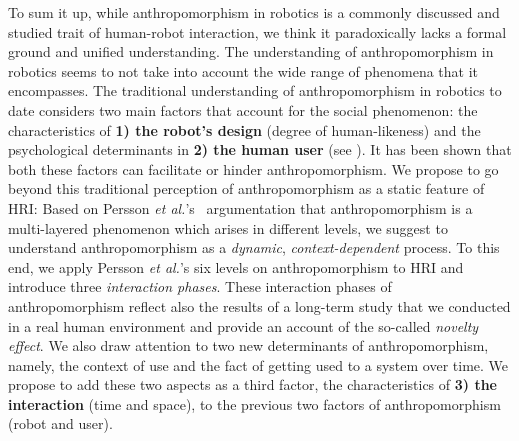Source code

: \documentclass{frontiersSCNS} %
\begin{document}
To sum it up, while anthropomorphism in robotics is a commonly discussed and
studied trait of human-robot interaction, we think it paradoxically lacks a
formal ground and unified understanding. The understanding of anthropomorphism
in robotics seems to not take into account the wide range of phenomena that it
encompasses. The traditional understanding of anthropomorphism in robotics to
date considers two main factors that account for the social phenomenon: the
characteristics of \textbf{1) the robot's design} (degree of human-likeness) and
the psychological determinants in \textbf{2) the human user} (see
\cite{epley_seeing_2007}). It has been shown that both these factors can
facilitate or hinder anthropomorphism. We propose to go beyond this traditional
perception of anthropomorphism as a static feature of HRI: Based on Persson
\textit{et al.}'s~\cite{persson_anthropomorphism_2000} argumentation that
anthropomorphism is a multi-layered phenomenon which arises in different levels,
we suggest to understand anthropomorphism as a \emph{dynamic},
\emph{context-dependent} process. To this end, we apply Persson \textit{et
al.}'s six levels on anthropomorphism to HRI and introduce three
\emph{interaction phases}. These interaction phases of anthropomorphism reflect
also the results of a long-term study that we conducted in a real human
environment and provide an account of the so-called \textit{novelty effect}. We
also draw attention to two new determinants of anthropomorphism, namely, the
context of use and the fact of getting used to a system over time. We propose to
add these two aspects as a third factor, the characteristics of \textbf{3) the
interaction} (time and space), to the previous two factors of anthropomorphism
(robot and user). 


\end{document}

- - -

◆ Task to carry out
Above are the entries. Output exactly the lines beginning with the line that has "facilitate or hinder" and ending with the line that has "anthropomorphism is a".

◆ Output for this task
facilitate or hinder anthropomorphism. We propose to go beyond this traditional
perception of anthropomorphism as a static feature of HRI: Based on Persson
\textit{et al.}'s~\cite{persson_anthropomorphism_2000} argumentation that
anthropomorphism is a multi-layered phenomenon which arises in different levels,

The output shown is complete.